I evaluate an algorithm’s output by measuring the similarity of each node across the subgraphs of the expert and my algorithm (as shown in the figure right). By determining the average semantic similarity of the two graphs I can pick the best performing algorithm: the one which produces the semantically ‘closest’ subgraph.

For visualization purposes, I include the semantic similarity measurement between each node within a subgraph. This allows me to draw graphs where concepts are grouped by similarity: by mapping the similarity between two nodes to the edge’s (pull) force, a force-directed graph will group concepts by similarity; higher similarity means stronger pull. An example (created with the excellent d3.js library) below:

Blue nodes are from an expert.
Red nodes are from one of my algorithms.
The similarity between two nodes are mapped to:
- edge-length (short is most similar, long least)
- edge-color (white is most similar, black least)
The concept’s specifity is mapped to the size of the node (bigger is more specific).
Hovering over an edge displays the similarity between the two connected nodes.
Zoom in and out with mousewheel, pan by clicking and dragging.

This graph by itself already offers some quick insights, for example, the expert nodes are more specific in this graph, the expert nodes are semantically more similar (only Sagittal Plane and MRI are outside the main cluster). But only if these kind of patterns persist among different experts and texts, they could provide valuable insights in how to fine-tune the keyword extraction algorithms, and what specific information to take into account. I found that visualizing helps a lot in identifying these kind of patterns. On to analysis!

  • Pingback: graus.nu: Force-Directed Graphs: Playing around with D3.js

  • http://www.clementlevallois.net/ Clement Levallois

    hey david! I have to learn from you on this similarity work. One question sof rnow: why don’t you use stopwords? in the graph here, there are too many of them, making a lot of noise in your data?

    • dvdgrs

      This particular algorithm which created the blue nodes used the literal text, without any keyword extraction. I just took it as an example, it’s performing quite bad indeed… 

  • Clement Levallois

    two other comments:
    - cool blogging platform! WHat is it?
    - writing comments in black on a dark grey background is hard! Something to change maybe?

    • dvdgrs

      It’s WordPress!
      You’re right. Stupid Disqus comment system doesnt allow color changing in text area :/. I made the comment box lighter instead :-).
      BTW I’m planning to write a small WordNet synset similarity tutorial some time. It uses the same metric for similarity measurement as my ontology-based approach (but mine takes hours to find a path between concepts, NLTK has all the wordNet synset similarities stored somewhere I think, it’s very cool!).

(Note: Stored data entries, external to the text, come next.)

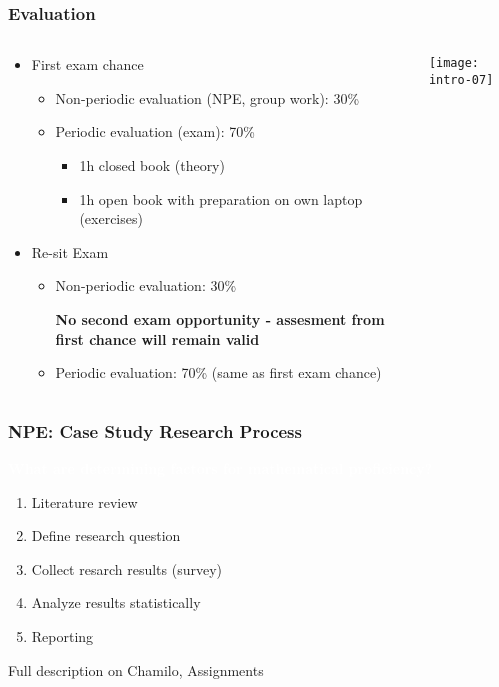 \documentclass[aspectratio=169]{beamer}
\newcommand{\alertbox}[1]{%
  \begin{center}
    \colorbox{hgblue}{\textcolor{white}{\textbf{#1}}}
  \end{center}
}
\begin{document}
\begin{frame}
  \frametitle{Evaluation}

  \begin{columns}
    \begin{column}{.8\textwidth}
      \begin{itemize}
        \item First exam chance
        \begin{itemize}
          \item Non-periodic evaluation (NPE, group work): 30\%
          \item Periodic evaluation (exam): 70\%
          \begin{itemize}
            \item 1h closed book (theory)
            \item 1h open book with preparation on own laptop (exercises)
          \end{itemize}
        \end{itemize}
        \item Re-sit Exam
        \begin{itemize}
          \item Non-periodic evaluation: 30\%
          
          \textbf{No second exam opportunity - assesment from first chance will remain valid}
          \item Periodic evaluation: 70\% (same as first exam chance)
        \end{itemize}
      \end{itemize}
    \end{column}
    \begin{column}{.2\textwidth}
      \texttt{[image: intro-07]}
    \end{column}
  \end{columns}

\end{frame}

\begin{frame}
  \frametitle{NPE: Case Study Research Process}
  
  \alertbox{What are determining factors for mathematical proficiency?}
  
  \begin{enumerate}
    \item Literature review
    \item Define research question
    \item Collect resarch results (survey)
    \item Analyze results statistically
    \item Reporting
  \end{enumerate}
  
  Full description on Chamilo, Assignments
\end{frame}
\end{document}
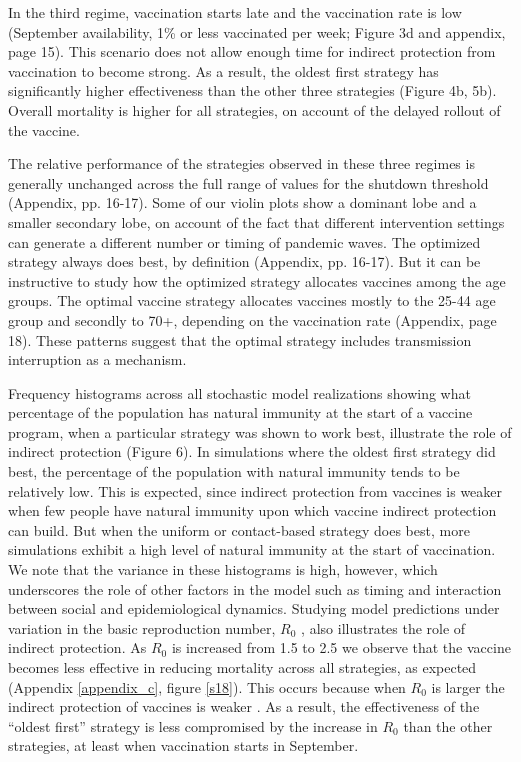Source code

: In the third regime, vaccination starts late and the vaccination rate is low (September availability, 1\% or less vaccinated per week; Figure 3d and appendix, page 15). This scenario does not allow enough time for indirect protection from vaccination to become strong.  As a result, the oldest first strategy has significantly higher effectiveness than the other three strategies (Figure 4b, 5b).  Overall mortality is higher for all strategies, on account of the delayed rollout of the vaccine. 
  
The relative performance of the strategies observed in these three regimes is generally unchanged across the full range of values for the shutdown threshold (Appendix, pp. 16-17).  Some of our violin plots show a dominant lobe and a smaller secondary lobe, on account of the fact that different intervention settings can generate a different number or timing of pandemic waves.  The optimized strategy always does best, by definition (Appendix, pp. 16-17). But it can be instructive to study how the optimized strategy allocates vaccines among the age groups. The optimal vaccine strategy allocates vaccines mostly to the 25-44 age group and secondly to 70+, depending on the vaccination rate (Appendix, page 18). These patterns suggest that the optimal strategy includes transmission interruption as a mechanism.   

Frequency histograms across all stochastic model realizations showing what percentage of the population has natural immunity at the start of a vaccine program, when a particular strategy was shown to work best, illustrate the role of indirect protection (Figure 6). In simulations where the oldest first strategy did best, the percentage of the population with natural immunity tends to be relatively low. This is expected, since indirect protection from vaccines is weaker when few people have natural immunity upon which vaccine indirect protection can build.  But when the uniform or contact-based strategy does best, more simulations exhibit a high level of natural immunity at the start of vaccination.  We note that the variance in these histograms is high, however, which underscores the role of other factors in the model such as timing and interaction between social and epidemiological dynamics. Studying model predictions under variation in the basic reproduction number, $R_0$ \cite{anderson1992infectious}, also illustrates the role of indirect protection. As  $R_0$ is increased from 1.5 to 2.5 we observe that the vaccine becomes less effective in reducing mortality across all strategies, as expected (Appendix \ref{appendix_c}, figure \ref{s18}). This occurs because when $R_0$ is larger the indirect protection of vaccines is weaker \cite{anderson1992infectious}. As a result, the effectiveness of the “oldest first” strategy is less compromised by the increase in $R_0$ than the other strategies, at least when vaccination starts in September.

  • http://twitter.com/jonathanstray jonathanstray

    Hi David. Really nice to run into your work!  Seems we are playing with a lot of similar concepts in different domains. In my document set analysis problem I don’t really have any ontology available — in fact part of the point of the system is to build an ontology/categorization system for the specific document sets.

    Anyway I thought I would point you to a few references that have really influenced my thinking. I’m deliberately choosing references that may be challenging or contradictory to the work you’ve done, not because your work isn’t good, but because maybe you’re not aware of these references. 

    Why do we necessarily believe that formal, hierarchical categorization systems are the best?
    http://www.shirky.com/writings/ontology_overrated.html
    http://www.well.com/~doctorow/metacrap.htm

    How well does cosine similarity match up with with human notions of document similarity?
    http://jonathanstray.com/papers/EmpiricalEvalTextSimilarity.pdf

    Does unsupervised clustering really capture “meaning” and “topics” uniquely when there are a combinatorically huge number of possible categorizations?
    http://gking.harvard.edu/files/abs/discov-abs.shtml

    A very old paper that, perhaps, conceptually ties your edge- and node-based similarity together. This is basic search engine research… from the 1950s!
    http://www.phil-fak.uni-duesseldorf.de/fileadmin/Redaktion/Institute/Informationswissenschaft/downloadcenter/infocenter/Informationretrieval/Luhn_1957_statistical_approach.pdf

    I’ve learned about a bunch of things I didn’t know before from reading your blog, keep it up!

    • dvdgrs

      That’s great, thanks for those refs! 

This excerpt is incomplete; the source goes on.